Brian Blessed recalls Mike Hodges’ “powerful personality” after his death

Brian Blessed praised Mike Hodges for his “powerful personality” and “brilliant imagination”, following the director’s death at the age of 90.

The British actor, who starred in Hodges’ 1980 cult film Flash Gordon, praised his “great perception” when directing.

Hodges died at his home in Dorset on December 17, his longtime friend and producer of Hodges’ 2003 release I’ll Sleep When I’m Dead, Mike Kaplan, has told various media outlets.

Speaking on BBC Radio 4’s World At One programme, Blessed said of Hodges: ‘(He had) a very powerful personality and a joyful, happy and brilliant imagination.

Mike Hodges and Charlotte Rampling arrive for UK Premiere of I’ll Sleep When I’m Dead (PA)

“(Flash Gordon) is the only film, aside from Henry V with Kenneth Branagh, that I’ve rushed into the studio to start shooting,” he said.

“Hodges (had a) brilliant imagination, but his direction – mind-blowing. Big way, big perception.

“The film was a breath of fresh air.”

A quintessential product of the era, Flash Gordon was a box office hit in the UK and subsequently developed a sizeable cult following worldwide.

Lion Ark Premiere – Raindance Film Festival – London

Brian Blessed recalled Hodges’ “powerful personality” after his death (PA)

Hodges’ directorial debut Get Carter was released in 1971 and starred another of his close friends, Sir Michael Caine.
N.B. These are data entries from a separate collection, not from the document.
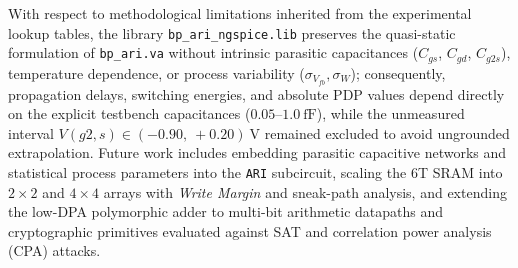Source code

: With respect to methodological limitations inherited from the experimental lookup tables, the library \texttt{bp\_\allowbreak ari\_\allowbreak ngspice.lib} preserves the quasi-static formulation of \texttt{bp\_\allowbreak ari.va} without intrinsic parasitic capacitances ($C_{gs}$, $C_{gd}$, $C_{g2s}$), temperature dependence, or process variability ($\sigma_{V_{fb}}, \sigma_W$); consequently, propagation delays, switching energies, and absolute PDP values depend directly on the explicit testbench capacitances ($0.05\text{--}1.0\ \text{fF}$), while the unmeasured interval $V(g2,s) \in (-0.90,\allowbreak\ +0.20)\ \text{V}$ remained excluded to avoid ungrounded extrapolation. Future work includes embedding parasitic capacitive networks and statistical process parameters into the \texttt{ARI} subcircuit, scaling the 6T SRAM into $2 \times 2$ and $4 \times 4$ arrays with \textit{Write Margin} and sneak-path analysis, and extending the low-DPA polymorphic adder to multi-bit arithmetic datapaths and cryptographic primitives evaluated against SAT and correlation power analysis (CPA) attacks.
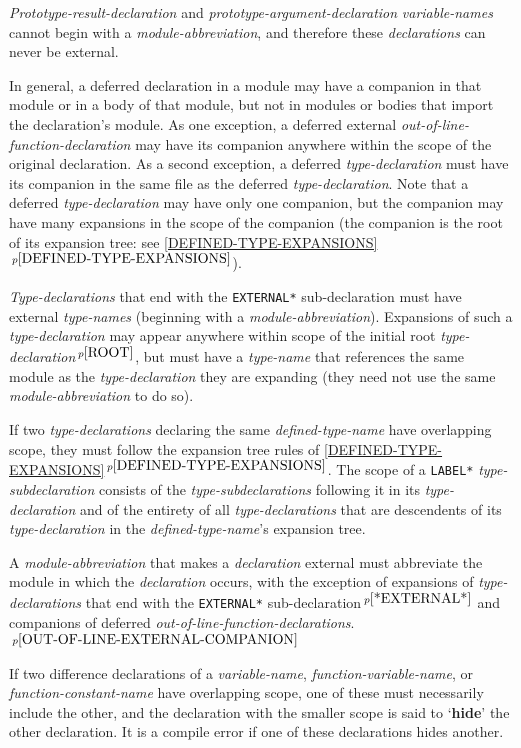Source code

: \documentclass[12pt]{article}
\newcommand{\key}[1]{{\rm \bfseries #1}}
\newcommand{\itemref}[1]{\ref{#1}$\,^{p\pageref{#1}}$}
\newcommand{\pagnote}[1]{$\,^{p\pageref{#1}}$}
\begin{document}
{\em Prototype-result-declaration} and {\em prototype-argument-declaration}
{\em variable-names} cannot begin with a {\em module-abbreviation},
and therefore these {\em declarations} can never be external.

In general, a deferred declaration
in a module may have a companion in that module
or in a body of that module, but not in modules or bodies that import
the declaration's module.
As one exception, a deferred external {\em out-of-line-function-declaration}
may have its companion
anywhere within the scope of the original declaration.
As a second exception, a deferred {\em type-declaration} must have its
companion in the same file as the deferred {\em type-declaration}.
Note that a deferred {\em type-declaration} may have only one
companion, but the companion may have many expansions in the
scope of the companion (the companion is the root of its expansion tree:
see \itemref{DEFINED-TYPE-EXPANSIONS}).

{\em Type-declarations} that end with the {\tt *EXTERNAL*}
sub-declaration must have external {\em type-names}
(beginning with a {\em module-abbreviation}).
Expansions of such a {\em type-declaration} may appear
anywhere within scope of the initial root {\em type-declaration}\pagnote{ROOT},
but must have a {\em type-name} that references the same module
as the {\em type-declaration} they are expanding (they need not use the same
{\em module-abbreviation} to do so).

If two {\em type-declarations} declaring the same {\em defined-type-name}
have overlapping scope, they must follow the expansion tree rules
of \itemref{DEFINED-TYPE-EXPANSIONS}.
The scope of a {\tt *LABEL*} {\em type-subdeclaration}
consists of the {\em type-subdeclarations} following it in its
{\em type-declaration} and of the entirety of all
{\em type-declarations} that are descendents
of its {\em type-declaration} in the {\em defined-type-name}'s
expansion tree.

A {\em module-abbreviation} that makes a {\em declaration} external
must abbreviate the module in which the {\em declaration} occurs,
with the exception of expansions of {\em type-declar\-ations}
that end with the {\tt *EXTERNAL*} sub-declaration\pagnote{*EXTERNAL*}
and companions of deferred
{\em out-of-line-function-declarations}.\pagnote{OUT-OF-LINE-EXTERNAL-COMPANION}

If two difference declarations of a {\em variable-name},
{\em function-variable-name}, or {\em function-con\-stant-name}
have overlapping
scope, one of these must necessarily include the other,
and the declaration with the smaller scope is said to
`\key{hide}'\label{HIDE} the other declaration.
It is a compile error if one of these declarations hides another.
\end{document}
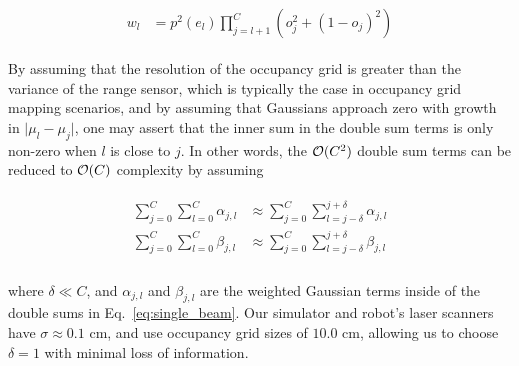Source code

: \begin{align}
  \begin{split}
    w_{l} &=
    p^{2}(e_{l})
    \prod_{j=l+1}^{C}
    (o_{j}^{2} + (1 - o_{j})^{2})
  \end{split}
\end{align}

By assuming that the resolution of the occupancy grid is greater than the
variance of the range sensor, which is typically the case in occupancy grid
mapping scenarios, and by assuming that Gaussians approach zero with growth in $\vert \mu_{l} -
\mu_{j} \vert$, one may assert that the inner sum in the double sum terms is
only non-zero when $l$ is close to $j$. In other words, the $\mathcal{O}(C^2)$ double
sum terms can be reduced to $\mathcal{O}(C)$ complexity by assuming

\begin{align}
  \begin{split}
    \sum_{j=0}^{C}
    \sum_{l=0}^{C}
    \alpha_{j, l}
    &\approx
    \sum_{j=0}^{C}
    \sum_{l=j-\delta}^{j+\delta}
    \alpha_{j, l} \\
    \sum_{j=0}^{C}
    \sum_{l=0}^{C}
    \beta_{j, l}
    &\approx
    \sum_{j=0}^{C}
    \sum_{l=j-\delta}^{j+\delta}
    \beta_{j, l}\\
  \end{split}
\end{align}

where $\delta \ll C$, and $\alpha_{j,l}$ and $\beta_{j, l}$ are the weighted Gaussian terms inside
of the double sums in Eq.~\eqref{eq:single_beam}. Our simulator and robot's
laser scanners have $\sigma \approx 0.1$ cm, and use occupancy grid sizes of
$10.0$ cm, allowing us to choose $\delta = 1$ with minimal loss of information.

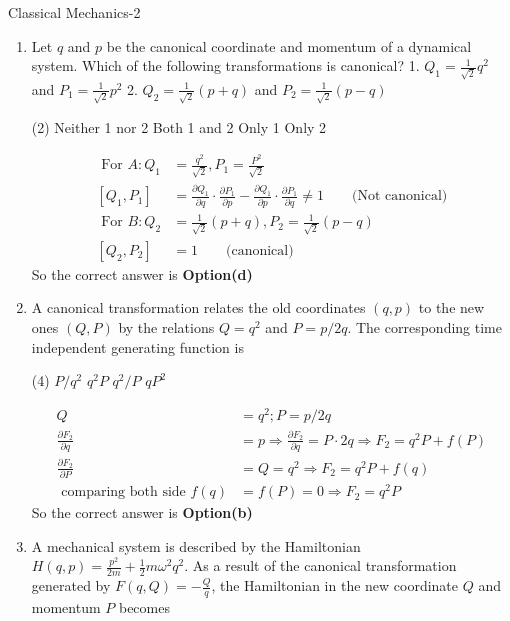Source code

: \begin{abox}
	Classical Mechanics-2
	\end{abox}
\begin{enumerate}
	\item Let $q$ and $p$ be the canonical coordinate and momentum of a dynamical system. Which of the following transformations is canonical?
	1. $Q_{1}=\frac{1}{\sqrt{2}} q^{2}$ and $P_{1}=\frac{1}{\sqrt{2}} p^{2}$
	2. $Q_{2}=\frac{1}{\sqrt{2}}(p+q)$ and $P_{2}=\frac{1}{\sqrt{2}}(p-q)$

	 \begin{tasks}(2)
		\task[\textbf{a.}] Neither 1 nor 2
		\task[\textbf{b.}]Both 1 and 2
		\task[\textbf{c.}] Only 1
		\task[\textbf{d.}] Only 2
	\end{tasks}
\begin{answer}
	$$
	\begin{aligned}
	\text { For } A: Q_{1}&=\frac{q^{2}}{\sqrt{2}}, P_{1}=\frac{P^{2}}{\sqrt{2}}\\
	\left[Q_{1}, P_{1}\right]&=\frac{\partial Q_{1}}{\partial q} \cdot \frac{\partial P_{1}}{\partial p}-\frac{\partial Q_{1}}{\partial p} \cdot \frac{\partial P_{1}}{\partial q} \neq 1\qquad \text{(Not canonical)}\\
	\text { For } B: Q_{2}&=\frac{1}{\sqrt{2}}(p+q), P_{2}=\frac{1}{\sqrt{2}}(p-q)\\
	\left[Q_{2}, P_{2}\right]&=1\qquad
	\text{(canonical)}
\end{aligned}
$$
So the correct answer is \textbf{Option(d)}
\end{answer}
	\item A canonical transformation relates the old coordinates $(q, p)$ to the new ones $(Q, P)$ by the relations $Q=q^{2}$ and $P=p / 2 q$. The corresponding time independent generating function is
{}
	 \begin{tasks}(4)
		\task[\textbf{a.}]$P / q^{2}$
		\task[\textbf{b.}] $q^{2} P$
		\task[\textbf{c.}]$q^{2} / P$
		\task[\textbf{d.}] $q P^{2}$ 
	\end{tasks}
\begin{answer}
	$$
	\begin{aligned}
	Q&=q^{2} ; P=p / 2 q\\
	\frac{\partial F_{2}}{\partial q}&=p \Rightarrow \frac{\partial F_{2}}{\partial q}=P \cdot 2 q \Rightarrow F_{2}=q^{2} P+f(P)\\
	\frac{\partial F_{2}}{\partial P}&=Q=q^{2} \Rightarrow F_{2}=q^{2} P+f(q)\\
	\text { comparing both side } f(q)&=f(P)=0 \Rightarrow F_{2}=q^{2} P
\end{aligned}
$$
So the correct answer is \textbf{Option(b)}
\end{answer}
	\item A mechanical system is described by the Hamiltonian $H(q, p)=\frac{p^{2}}{2 m}+\frac{1}{2} m \omega^{2} q^{2}$. As a result of the canonical transformation generated by $F(q, Q)=-\frac{Q}{q}$, the Hamiltonian in the new coordinate $Q$ and momentum $P$ becomes


\end{enumerate}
Shot in north-east England, the hyper-violent film features Caine as Jack, a wheel dealer who travels to Newcastle-upon-Tyne to hunt down the men responsible for killing his brother.

The film received a limited theatrical re-release in May of this year.

Hodges teamed up again with Caine on the acclaimed 1972 crime comedy Pulp, before branching out into the sci-fi genre with his much-loved space opera Flash Gordon.

Hodges again gained acclaim with his 2003 work Croupier, starring Clive Owen in his starring role as an aspiring writer who takes a job as a dealer in a gambling den.

The British Film Institute (BFI) has paid homage to Hodges as “versatile, but with a unique style”.

“Hodges was a director of actors whose warmth and generosity were legendary,” wrote the BFI Twitter account.

Sharing a photo of him at the start of filming Flash Gordon online, StudioCanal described him as “a one-of-a-kind director, screenwriter, playwright and novelist.”

“We are deeply saddened to hear of the passing of Mike Hodges,” the company wrote.